According to the authors of both reports, they found several rows of Android devices that contain pre-installed malware and cannot be removed by users without very complex actions.

first report

The first message came from security company Trend Micro. Its researchers said the malware infected 8.9 million phones from 50 different brands. This software is called Guerrilla and was first identified by the Sophos company, which found 15 malicious apps allowed by Google for its Play Market store.

Guerrilla opens a backdoor that forces infected devices to regularly contact a remote command and control server to check for new malicious updates to be installed. These malicious updates collect user data, which Trend Micro calls the Lemon Group, which the attacker can sell to advertisers. Guerrilla then secretly installs aggressive advertising platforms that can drain your battery and ruin your user experience.

Guerrilla is a massive platform with nearly a dozen plugins that can block WhatsApp user sessions to send spam messages, install a reverse proxy from an infected phone and use the network resources of an infected mobile device, and even inject ads into legitimate third-party apps. .

Country with highest concentration of infected phones UNITED STATES OF AMERICA. They are followed by Mexico, Indonesia, Thailand and Russia.

second report

The second report was published by TechCrunch. It details several lines of malware-infected Android-based TV boxes sold through Amazon. Reportedly, STBs with h616 indexed T95 models are controlled by a command and control server, such as Guerrilla’s servers, that can install any program the malware creators want. The default malware pre-installed on set-top boxes is known as “clickbot”. It earns ad revenue by secretly clicking on ads in the background.

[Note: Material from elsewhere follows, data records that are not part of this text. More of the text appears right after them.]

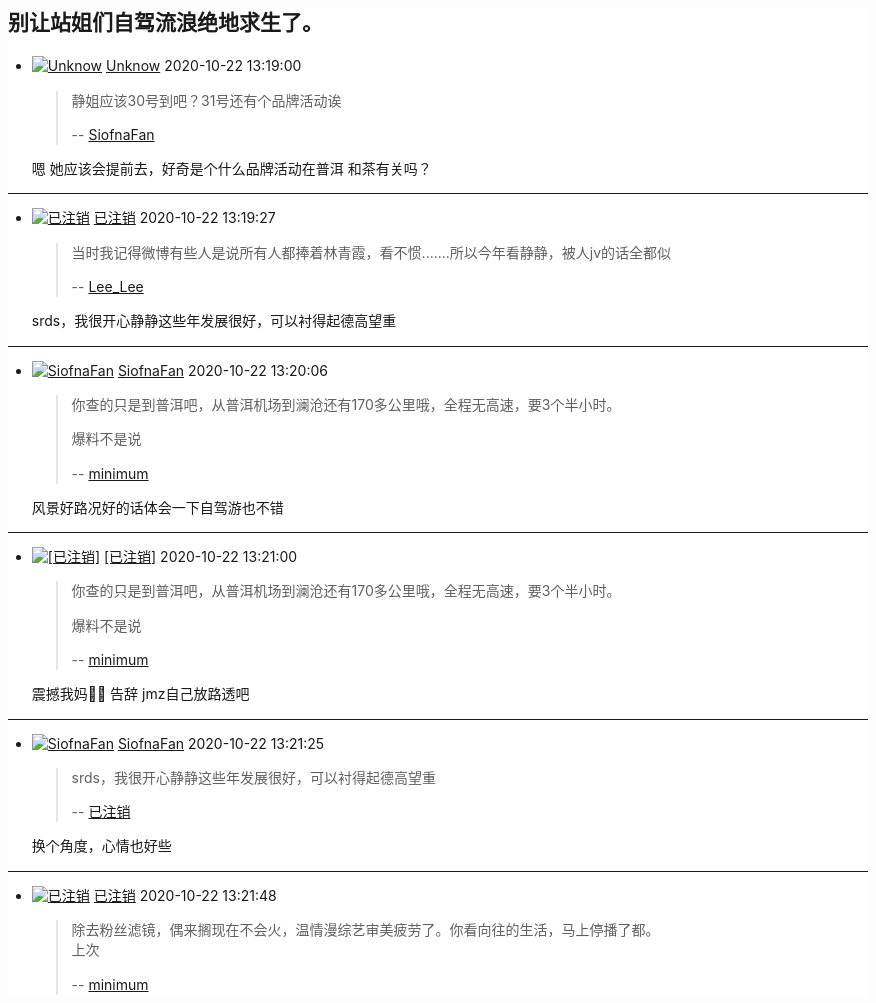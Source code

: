   别让站姐们自驾流浪绝地求生了。  
---
* [![Unknow](https://img9.doubanio.com/icon/u219306324-4.jpg)](https://www.douban.com/people/219306324/)    [Unknow](https://www.douban.com/people/219306324/)    2020-10-22 13:19:00  
  >静姐应该30号到吧？31号还有个品牌活动诶  
  >
  >-- [SiofnaFan](https://www.douban.com/people/180076918/)  
  
  嗯 她应该会提前去，好奇是个什么品牌活动在普洱 和茶有关吗？  
---
* [![已注销](https://img1.doubanio.com/icon/u187860590-7.jpg)](https://www.douban.com/people/187860590/)    [已注销](https://www.douban.com/people/187860590/)    2020-10-22 13:19:27  
  >当时我记得微博有些人是说所有人都捧着林青霞，看不惯.......所以今年看静静，被人jv的话全都似  
  >
  >-- [Lee_Lee](https://www.douban.com/people/193645772/)  
  
  srds，我很开心静静这些年发展很好，可以衬得起德高望重  
---
* [![SiofnaFan](https://img2.doubanio.com/icon/u180076918-2.jpg)](https://www.douban.com/people/180076918/)    [SiofnaFan](https://www.douban.com/people/180076918/)    2020-10-22 13:20:06  
  >你查的只是到普洱吧，从普洱机场到澜沧还有170多公里哦，全程无高速，要3个半小时。  
  >  
  >爆料不是说  
  >
  >-- [minimum](https://www.douban.com/people/218236166/)  
  
  风景好路况好的话体会一下自驾游也不错  
---
* [![[已注销]](https://img1.doubanio.com/icon/user_normal.jpg)](https://www.douban.com/people/219008874/)    [[已注销]](https://www.douban.com/people/219008874/)    2020-10-22 13:21:00  
  >你查的只是到普洱吧，从普洱机场到澜沧还有170多公里哦，全程无高速，要3个半小时。  
  >  
  >爆料不是说  
  >
  >-- [minimum](https://www.douban.com/people/218236166/)  
  
  震撼我妈🤦‍♀️ 告辞 jmz自己放路透吧  
---
* [![SiofnaFan](https://img2.doubanio.com/icon/u180076918-2.jpg)](https://www.douban.com/people/180076918/)    [SiofnaFan](https://www.douban.com/people/180076918/)    2020-10-22 13:21:25  
  >srds，我很开心静静这些年发展很好，可以衬得起德高望重  
  >
  >-- [已注销](https://www.douban.com/people/187860590/)  
  
  换个角度，心情也好些  
---
* [![已注销](https://img1.doubanio.com/icon/u187860590-7.jpg)](https://www.douban.com/people/187860590/)    [已注销](https://www.douban.com/people/187860590/)    2020-10-22 13:21:48  
  >除去粉丝滤镜，偶来搁现在不会火，温情漫综艺审美疲劳了。你看向往的生活，马上停播了都。  
  >上次  
  >
  >-- [minimum](https://www.douban.com/people/218236166/)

The publication tells the story of researcher Daniel Milisic, who accidentally bought one of the infected consoles. Their findings were independently verified by Bill Buddington, a researcher at the Electronic Frontier Foundation.

What conclusions can be drawn?

Android devices that ship with malware out of the box are unfortunately nothing new. There are many such situations. But the most interesting thing is that in any case, inexpensive models of little-known brands appear. That is why researchers recommend focusing on relatively well-known brands with a reputation – Samsung, Asus, OnePlus and others. To date, there have been no reports of high-end Android devices pre-installed with the malware. There is no such report for iPhone. Of course, this means higher costs, but as a result, the user will be assured of stable operation and that his smartphone will not hand over the data directly into the hands of program developers like Guerrilla.